En terme de demande, les 6 pays de la Communauté Economique et Monétaire d'Afrique Centrale (CEMAC) ont par exemple une population qui avoisine 30 à 35 millions d'habitants.
La CEEAC (la Communauté Economique des Etats de l'Afrique Centrale), qui est une zone de libre échange consolidée, compte quant à elle environ 105 millions d'habitants.

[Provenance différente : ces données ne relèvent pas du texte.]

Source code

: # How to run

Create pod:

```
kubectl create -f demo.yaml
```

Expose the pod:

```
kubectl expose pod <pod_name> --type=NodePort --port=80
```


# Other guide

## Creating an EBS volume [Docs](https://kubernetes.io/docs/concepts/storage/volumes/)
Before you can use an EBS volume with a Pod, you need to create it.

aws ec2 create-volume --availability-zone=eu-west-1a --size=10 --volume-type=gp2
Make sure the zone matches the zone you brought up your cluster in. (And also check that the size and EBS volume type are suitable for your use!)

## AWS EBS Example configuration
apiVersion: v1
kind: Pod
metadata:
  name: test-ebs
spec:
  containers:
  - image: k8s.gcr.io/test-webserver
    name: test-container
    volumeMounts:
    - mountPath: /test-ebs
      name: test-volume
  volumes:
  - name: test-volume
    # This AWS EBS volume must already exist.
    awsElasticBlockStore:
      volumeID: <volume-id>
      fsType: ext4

Bien plus, le Cameroun vient de signer le 15 janvier 2009, l'Accord de Partenariat Economique (APE) paraphé le 17 décembre 2007 avec l'Union Européenne. La conséquence immédiate de cet Accord est que le marché des 27 pays européens est complètement ouvert aux entreprises installées au Cameroun qui peuvent librement exporter sans quotas et sans droits de douane sur le marché européen. Il suffit de respecter les mesures liées aux questions de qualité (mesures sanitaires et phytosanitaires en l'occurrence et des conditions d'exportations exigées par le marché européen) (obstacles techniques au Commerce).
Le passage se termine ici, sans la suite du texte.